Last week I had the exceptional privilege of interviewing newly minted SAG and Golden Globe-winner for Best Actor In A Drama Series for his work on HBO'S BOARDWALK EMPIRE, Steve Buscemi, along with his wife, artist/choreographer Jo Andres, about their participation in the experimental music/theater space in Brooklyn, ISSUE Project Room. For those that are not aware, ISSUE Project Room is a community performance space for up-and-coming musicians, artists, performers and choreographers at 110 Livingston Street with the goal of creating a centralized space for all the arts - avant garde and otherwise. In addition to discussing their shared beginnings in the fringe theatre scene in the East Village in the eighties and the artists who inspired them, Buscemi and Andres also talk about the ultimate goals of the venue, both new and old, and the reason that now is the perfect time for a space such as this to flourish, as new artists get the opportunity to see their work produced. Further information about the venue - and how you can become a member - can be found here.
Also, be sure to purchase tickets to ISSUE Project Room's many exciting events coming up, including the gala performance ELLIOTT SHARP AT 60 on March 4 in a ceremony hosted by Buscemi and Andres. Tickets for that event are available here.

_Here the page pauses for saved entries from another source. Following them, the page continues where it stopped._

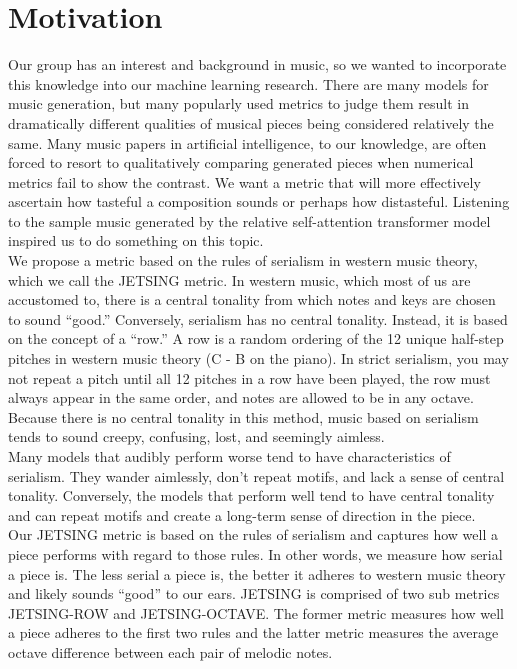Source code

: \documentclass[11pt]{article}
\begin{document}
\section{Motivation}
Our group has an interest and background in music, so we wanted to incorporate this knowledge into our machine learning research. There are many models for music generation, but many popularly used metrics to judge them result in dramatically different qualities of musical pieces being considered relatively the same. Many music papers in artificial intelligence, to our knowledge, are often forced to resort to qualitatively comparing generated pieces when numerical metrics fail to show the contrast. We want a metric that will more effectively ascertain how tasteful a composition sounds or perhaps how distasteful. Listening to the sample music generated by the relative self-attention transformer model inspired us to do something on this topic.
\\ \indent We propose a metric based on the rules of serialism in western music theory, which we call the JETSING metric. In western music, which most of us are accustomed to, there is a central tonality from which notes and keys are chosen to sound “good.” Conversely, serialism has no central tonality. Instead, it is based on the concept of a “row.” A row is a random ordering of the 12 unique half-step pitches in western music theory (C - B on the piano). In strict serialism, you may not repeat a pitch until all 12 pitches in a row have been played, the row must always appear in the same order, and notes are allowed to be in any octave. Because there is no central tonality in this method, music based on serialism tends to sound creepy, confusing, lost, and seemingly aimless.
\\ \indent Many models that audibly perform worse tend to have characteristics of serialism. They wander aimlessly, don’t repeat motifs, and lack a sense of central tonality. Conversely, the models that perform well tend to have central tonality and can repeat motifs and create a long-term sense of direction in the piece.
\\ \indent Our JETSING metric is based on the rules of serialism and captures how well a piece performs with regard to those rules. In other words, we measure how serial a piece is. The less serial a piece is, the better it adheres to western music theory and likely sounds “good” to our ears. JETSING is comprised of two sub metrics JETSING-ROW and JETSING-OCTAVE. The former metric measures how well a piece adheres to the first two rules and the latter metric measures the average octave difference between each pair of melodic notes.
\end{document}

Additionally, in this extended conversation, Buscemi and I touch on his numerous film and stage appearances over the years and ponder what his screen legacy could ultimately be - and what roles he will be remembered for most. ISSUE Project Room to PARTING GLANCES and RESERVOIR DOGS; creating live theatre to helping create an actual theatre space; working with Quentin Tarantino, Scarlett Johansson, James Gandolfini, Stanley Tucci, John Turturro - all that and much, much more in the concluding portion of this exciting two-part interview! Also, peruse his comments on acting and directing on THE SOPRANOS, new to Blu-Ray, as well as the upcoming feature film adaptation of Jack Kerouac's ON THE ROAD and the highly-awaiting second season of HBO's BOARDWALK EMPIRE, which just resumed filming in New York.
Boardwalk To Brooklyn
PC: Could you tell me about working with InDepth InterView participant Scarlett Johansson on GHOST WORLD?
SB: She was very young when she did that; I think she still was in high school. I had enjoyed her work from even before then, though - she did a movie callEd MannY & LO when she was, I think, ten or eleven. She was just a really nice girl and a really amazing actress. It doesn't surprise me that she's gone far.
PC: ROMANCE & CIGARETTES is one of the most original movie-musicals that I've ever seen. Tony Goldywn has participated in this column as well and spoke so favorably of his experience on that film. Could you tell me about working on that with John Turturro?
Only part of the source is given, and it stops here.